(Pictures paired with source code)

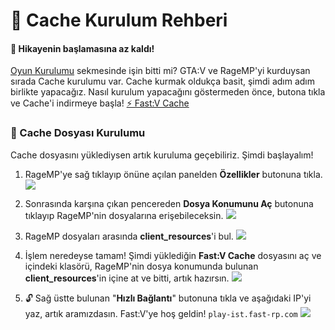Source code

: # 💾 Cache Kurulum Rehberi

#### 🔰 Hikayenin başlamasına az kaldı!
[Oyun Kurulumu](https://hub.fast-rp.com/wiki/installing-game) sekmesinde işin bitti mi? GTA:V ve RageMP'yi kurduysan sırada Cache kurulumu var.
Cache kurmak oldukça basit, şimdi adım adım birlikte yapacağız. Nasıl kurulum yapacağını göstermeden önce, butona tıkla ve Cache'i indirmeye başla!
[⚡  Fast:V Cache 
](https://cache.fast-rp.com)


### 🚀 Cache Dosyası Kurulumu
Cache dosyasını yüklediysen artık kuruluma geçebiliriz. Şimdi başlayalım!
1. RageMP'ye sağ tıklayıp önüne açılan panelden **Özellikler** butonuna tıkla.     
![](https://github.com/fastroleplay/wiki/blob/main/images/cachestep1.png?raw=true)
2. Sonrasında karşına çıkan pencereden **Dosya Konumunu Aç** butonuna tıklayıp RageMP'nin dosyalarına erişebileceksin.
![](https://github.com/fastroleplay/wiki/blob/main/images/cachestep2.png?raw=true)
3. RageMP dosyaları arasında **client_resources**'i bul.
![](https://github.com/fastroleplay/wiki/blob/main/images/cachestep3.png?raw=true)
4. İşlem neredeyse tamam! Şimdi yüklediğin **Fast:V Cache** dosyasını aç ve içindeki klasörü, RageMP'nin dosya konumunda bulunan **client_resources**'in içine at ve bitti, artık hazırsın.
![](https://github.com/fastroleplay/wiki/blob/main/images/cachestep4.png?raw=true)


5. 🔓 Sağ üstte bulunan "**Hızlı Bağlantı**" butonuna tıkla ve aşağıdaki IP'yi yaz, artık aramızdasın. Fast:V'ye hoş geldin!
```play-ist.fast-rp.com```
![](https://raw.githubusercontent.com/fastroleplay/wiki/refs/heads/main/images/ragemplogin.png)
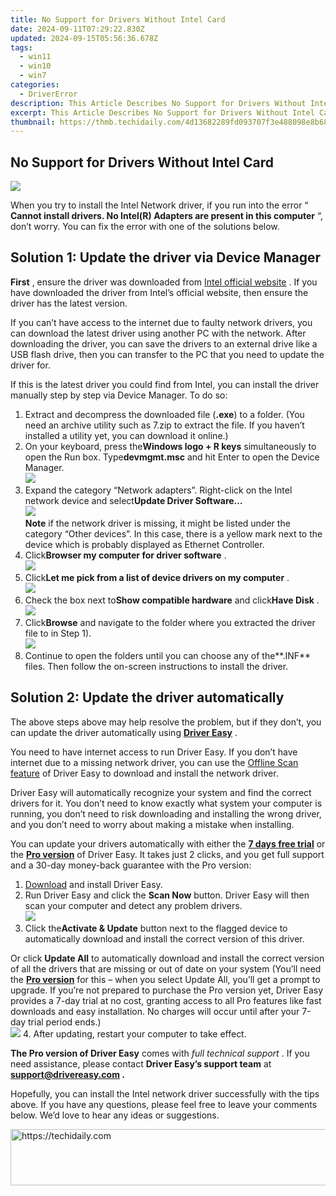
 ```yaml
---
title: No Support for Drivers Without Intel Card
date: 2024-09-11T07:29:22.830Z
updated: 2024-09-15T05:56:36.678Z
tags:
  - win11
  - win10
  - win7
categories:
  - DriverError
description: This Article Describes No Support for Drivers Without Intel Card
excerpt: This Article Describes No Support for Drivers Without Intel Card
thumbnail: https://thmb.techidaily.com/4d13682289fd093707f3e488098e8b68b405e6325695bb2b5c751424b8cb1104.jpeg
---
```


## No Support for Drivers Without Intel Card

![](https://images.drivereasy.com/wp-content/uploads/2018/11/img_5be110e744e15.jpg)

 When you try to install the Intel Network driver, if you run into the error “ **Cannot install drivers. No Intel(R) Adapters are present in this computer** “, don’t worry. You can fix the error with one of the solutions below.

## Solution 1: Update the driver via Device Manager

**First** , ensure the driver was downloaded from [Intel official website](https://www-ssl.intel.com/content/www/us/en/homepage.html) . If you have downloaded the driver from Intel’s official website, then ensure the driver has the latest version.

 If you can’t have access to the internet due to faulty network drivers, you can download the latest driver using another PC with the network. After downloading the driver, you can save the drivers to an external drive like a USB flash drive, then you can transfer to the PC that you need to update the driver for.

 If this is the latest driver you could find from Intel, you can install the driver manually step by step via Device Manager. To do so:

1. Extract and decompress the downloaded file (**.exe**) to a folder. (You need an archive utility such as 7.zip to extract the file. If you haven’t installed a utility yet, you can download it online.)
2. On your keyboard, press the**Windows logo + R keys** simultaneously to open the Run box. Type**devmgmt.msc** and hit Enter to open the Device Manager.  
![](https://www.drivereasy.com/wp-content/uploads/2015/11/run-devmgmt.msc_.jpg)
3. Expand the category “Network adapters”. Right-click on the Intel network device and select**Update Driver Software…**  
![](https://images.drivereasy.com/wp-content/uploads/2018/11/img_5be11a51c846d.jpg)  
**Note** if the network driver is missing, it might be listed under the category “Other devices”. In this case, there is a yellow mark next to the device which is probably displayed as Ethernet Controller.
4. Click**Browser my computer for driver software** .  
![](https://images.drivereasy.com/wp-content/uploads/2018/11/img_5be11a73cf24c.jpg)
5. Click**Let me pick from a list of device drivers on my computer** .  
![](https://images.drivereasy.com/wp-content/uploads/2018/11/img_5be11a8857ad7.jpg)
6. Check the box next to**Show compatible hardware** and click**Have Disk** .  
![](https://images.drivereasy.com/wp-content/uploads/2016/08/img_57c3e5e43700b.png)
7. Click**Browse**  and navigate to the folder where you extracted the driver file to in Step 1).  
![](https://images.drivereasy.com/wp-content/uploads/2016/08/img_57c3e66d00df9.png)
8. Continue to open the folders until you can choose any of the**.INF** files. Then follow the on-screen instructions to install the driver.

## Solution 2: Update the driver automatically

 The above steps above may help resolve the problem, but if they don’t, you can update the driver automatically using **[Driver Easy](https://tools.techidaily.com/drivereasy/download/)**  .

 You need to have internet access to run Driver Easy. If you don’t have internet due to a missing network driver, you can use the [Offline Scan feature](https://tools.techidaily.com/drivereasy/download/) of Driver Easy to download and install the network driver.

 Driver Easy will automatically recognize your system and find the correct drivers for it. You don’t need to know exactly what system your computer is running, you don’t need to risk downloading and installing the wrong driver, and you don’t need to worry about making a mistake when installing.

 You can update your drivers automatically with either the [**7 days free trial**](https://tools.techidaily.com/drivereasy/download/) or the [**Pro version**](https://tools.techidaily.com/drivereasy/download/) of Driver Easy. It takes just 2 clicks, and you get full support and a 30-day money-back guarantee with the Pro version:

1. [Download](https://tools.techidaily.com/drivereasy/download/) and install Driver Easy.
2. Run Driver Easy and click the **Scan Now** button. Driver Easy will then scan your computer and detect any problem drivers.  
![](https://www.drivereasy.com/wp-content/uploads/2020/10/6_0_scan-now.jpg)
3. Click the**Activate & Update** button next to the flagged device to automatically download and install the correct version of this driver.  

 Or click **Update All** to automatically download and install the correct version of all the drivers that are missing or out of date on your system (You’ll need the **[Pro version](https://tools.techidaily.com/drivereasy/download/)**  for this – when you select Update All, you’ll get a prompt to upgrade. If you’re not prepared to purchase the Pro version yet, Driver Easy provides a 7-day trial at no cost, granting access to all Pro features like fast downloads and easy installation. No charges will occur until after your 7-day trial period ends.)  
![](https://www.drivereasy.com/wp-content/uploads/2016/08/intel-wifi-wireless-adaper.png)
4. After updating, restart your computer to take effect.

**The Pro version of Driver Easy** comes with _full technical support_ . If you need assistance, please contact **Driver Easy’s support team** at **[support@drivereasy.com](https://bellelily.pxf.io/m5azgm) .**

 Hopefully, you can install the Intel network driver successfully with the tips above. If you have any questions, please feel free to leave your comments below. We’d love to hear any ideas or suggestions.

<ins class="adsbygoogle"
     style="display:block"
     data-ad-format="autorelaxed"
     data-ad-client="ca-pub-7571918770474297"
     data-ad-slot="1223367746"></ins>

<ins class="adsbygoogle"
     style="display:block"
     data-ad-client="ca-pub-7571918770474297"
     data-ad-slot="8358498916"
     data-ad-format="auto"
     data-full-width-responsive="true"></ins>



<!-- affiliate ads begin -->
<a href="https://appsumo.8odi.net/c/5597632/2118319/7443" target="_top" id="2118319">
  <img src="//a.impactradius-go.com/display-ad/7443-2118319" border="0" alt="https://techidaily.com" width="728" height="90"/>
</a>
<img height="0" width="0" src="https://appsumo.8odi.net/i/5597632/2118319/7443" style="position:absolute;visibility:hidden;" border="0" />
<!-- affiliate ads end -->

*WHAT IS EXPECTED*.
Go through the data above and return each line containing the string "downloading".

*COMPLETED TASK*.
 If you can’t have access to the internet due to faulty network drivers, you can download the latest driver using another PC with the network. After downloading the driver, you can save the drivers to an external drive like a USB flash drive, then you can transfer to the PC that you need to update the driver for.
 Driver Easy will automatically recognize your system and find the correct drivers for it. You don’t need to know exactly what system your computer is running, you don’t need to risk downloading and installing the wrong driver, and you don’t need to worry about making a mistake when installing.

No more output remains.